● **INFORMATION SHOWN**
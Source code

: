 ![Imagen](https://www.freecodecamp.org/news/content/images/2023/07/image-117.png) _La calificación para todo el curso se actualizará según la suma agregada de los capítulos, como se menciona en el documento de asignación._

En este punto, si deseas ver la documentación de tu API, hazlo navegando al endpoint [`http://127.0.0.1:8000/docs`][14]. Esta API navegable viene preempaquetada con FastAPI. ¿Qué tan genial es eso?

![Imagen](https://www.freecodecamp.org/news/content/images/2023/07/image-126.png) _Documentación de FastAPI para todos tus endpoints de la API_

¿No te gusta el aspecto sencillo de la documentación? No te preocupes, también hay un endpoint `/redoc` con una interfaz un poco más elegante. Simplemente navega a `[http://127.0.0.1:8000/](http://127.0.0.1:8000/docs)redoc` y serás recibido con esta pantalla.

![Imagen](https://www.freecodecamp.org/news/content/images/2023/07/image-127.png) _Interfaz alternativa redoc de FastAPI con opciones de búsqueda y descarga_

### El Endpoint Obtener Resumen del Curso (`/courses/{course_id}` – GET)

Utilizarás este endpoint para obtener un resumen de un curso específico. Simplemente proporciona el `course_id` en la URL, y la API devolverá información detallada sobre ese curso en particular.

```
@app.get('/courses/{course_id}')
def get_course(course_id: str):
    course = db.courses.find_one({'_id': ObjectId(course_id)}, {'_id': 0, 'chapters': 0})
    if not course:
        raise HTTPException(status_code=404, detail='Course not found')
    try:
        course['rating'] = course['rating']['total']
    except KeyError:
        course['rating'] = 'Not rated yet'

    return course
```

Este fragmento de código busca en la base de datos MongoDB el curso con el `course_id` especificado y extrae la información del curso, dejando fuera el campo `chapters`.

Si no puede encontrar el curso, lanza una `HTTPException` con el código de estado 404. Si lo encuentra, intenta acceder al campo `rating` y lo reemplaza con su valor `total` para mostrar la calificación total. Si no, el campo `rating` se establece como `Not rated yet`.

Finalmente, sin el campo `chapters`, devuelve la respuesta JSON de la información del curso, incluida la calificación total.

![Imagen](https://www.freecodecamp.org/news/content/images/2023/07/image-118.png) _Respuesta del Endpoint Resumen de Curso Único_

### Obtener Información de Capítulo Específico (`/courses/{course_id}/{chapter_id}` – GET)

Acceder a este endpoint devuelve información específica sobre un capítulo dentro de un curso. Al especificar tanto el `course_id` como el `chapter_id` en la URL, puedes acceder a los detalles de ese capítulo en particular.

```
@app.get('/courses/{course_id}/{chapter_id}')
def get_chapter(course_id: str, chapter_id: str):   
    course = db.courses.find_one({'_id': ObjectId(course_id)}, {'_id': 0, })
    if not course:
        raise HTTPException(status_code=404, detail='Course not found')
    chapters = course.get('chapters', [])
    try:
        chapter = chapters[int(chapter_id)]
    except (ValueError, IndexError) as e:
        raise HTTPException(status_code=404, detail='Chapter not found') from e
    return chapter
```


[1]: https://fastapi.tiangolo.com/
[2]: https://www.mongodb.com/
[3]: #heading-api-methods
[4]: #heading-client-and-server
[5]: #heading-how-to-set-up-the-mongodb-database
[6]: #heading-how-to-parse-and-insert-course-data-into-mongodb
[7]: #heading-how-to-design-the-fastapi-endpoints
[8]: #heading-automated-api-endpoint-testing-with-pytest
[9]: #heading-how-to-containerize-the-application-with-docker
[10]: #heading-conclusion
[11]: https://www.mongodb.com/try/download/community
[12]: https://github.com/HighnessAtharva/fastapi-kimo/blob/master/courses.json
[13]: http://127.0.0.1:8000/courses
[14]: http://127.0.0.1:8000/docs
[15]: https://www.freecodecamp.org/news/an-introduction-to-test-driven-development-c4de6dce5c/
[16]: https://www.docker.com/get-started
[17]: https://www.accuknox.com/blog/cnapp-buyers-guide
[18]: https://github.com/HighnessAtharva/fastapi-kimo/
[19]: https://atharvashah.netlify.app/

● **WHAT TO WORK ON**
Could all of the entries be retyped word for word?

● **RESULT OF THIS TASK**
Source code

: ![Imagen](https://www.freecodecamp.org/news/content/images/2023/07/image-117.png) _La calificación para todo el curso se actualizará según la suma agregada de los capítulos, como se menciona en el documento de asignación._

En este punto, si deseas ver la documentación de tu API, hazlo navegando al endpoint [`http://127.0.0.1:8000/docs`][14]. Esta API navegable viene preempaquetada con FastAPI. ¿Qué tan genial es eso?

![Imagen](https://www.freecodecamp.org/news/content/images/2023/07/image-126.png) _Documentación de FastAPI para todos tus endpoints de la API_

¿No te gusta el aspecto sencillo de la documentación? No te preocupes, también hay un endpoint `/redoc` con una interfaz un poco más elegante. Simplemente navega a `[http://127.0.0.1:8000/](http://127.0.0.1:8000/docs)redoc` y serás recibido con esta pantalla.

![Imagen](https://www.freecodecamp.org/news/content/images/2023/07/image-127.png) _Interfaz alternativa redoc de FastAPI con opciones de búsqueda y descarga_

### El Endpoint Obtener Resumen del Curso (`/courses/{course_id}` – GET)

Utilizarás este endpoint para obtener un resumen de un curso específico. Simplemente proporciona el `course_id` en la URL, y la API devolverá información detallada sobre ese curso en particular.

```
@app.get('/courses/{course_id}')
def get_course(course_id: str):
    course = db.courses.find_one({'_id': ObjectId(course_id)}, {'_id': 0, 'chapters': 0})
    if not course:
        raise HTTPException(status_code=404, detail='Course not found')
    try:
        course['rating'] = course['rating']['total']
    except KeyError:
        course['rating'] = 'Not rated yet'

    return course
```

Este fragmento de código busca en la base de datos MongoDB el curso con el `course_id` especificado y extrae la información del curso, dejando fuera el campo `chapters`.

Si no puede encontrar el curso, lanza una `HTTPException` con el código de estado 404. Si lo encuentra, intenta acceder al campo `rating` y lo reemplaza con su valor `total` para mostrar la calificación total. Si no, el campo `rating` se establece como `Not rated yet`.

Finalmente, sin el campo `chapters`, devuelve la respuesta JSON de la información del curso, incluida la calificación total.

![Imagen](https://www.freecodecamp.org/news/content/images/2023/07/image-118.png) _Respuesta del Endpoint Resumen de Curso Único_

### Obtener Información de Capítulo Específico (`/courses/{course_id}/{chapter_id}` – GET)

Acceder a este endpoint devuelve información específica sobre un capítulo dentro de un curso. Al especificar tanto el `course_id` como el `chapter_id` en la URL, puedes acceder a los detalles de ese capítulo en particular.

```
@app.get('/courses/{course_id}/{chapter_id}')
def get_chapter(course_id: str, chapter_id: str):   
    course = db.courses.find_one({'_id': ObjectId(course_id)}, {'_id': 0, })
    if not course:
        raise HTTPException(status_code=404, detail='Course not found')
    chapters = course.get('chapters', [])
    try:
        chapter = chapters[int(chapter_id)]
    except (ValueError, IndexError) as e:
        raise HTTPException(status_code=404, detail='Chapter not found') from e
    return chapter
```


[1]: https://fastapi.tiangolo.com/
[2]: https://www.mongodb.com/
[3]: #heading-api-methods
[4]: #heading-client-and-server
[5]: #heading-how-to-set-up-the-mongodb-database
[6]: #heading-how-to-parse-and-insert-course-data-into-mongodb
[7]: #heading-how-to-design-the-fastapi-endpoints
[8]: #heading-automated-api-endpoint-testing-with-pytest
[9]: #heading-how-to-containerize-the-application-with-docker
[10]: #heading-conclusion
[11]: https://www.mongodb.com/try/download/community
[12]: https://github.com/HighnessAtharva/fastapi-kimo/blob/master/courses.json
[13]: http://127.0.0.1:8000/courses
[14]: http://127.0.0.1:8000/docs
[15]: https://www.freecodecamp.org/news/an-introduction-to-test-driven-development-c4de6dce5c/
[16]: https://www.docker.com/get-started
[17]: https://www.accuknox.com/blog/cnapp-buyers-guide
[18]: https://github.com/HighnessAtharva/fastapi-kimo/
[19]: https://atharvashah.netlify.app/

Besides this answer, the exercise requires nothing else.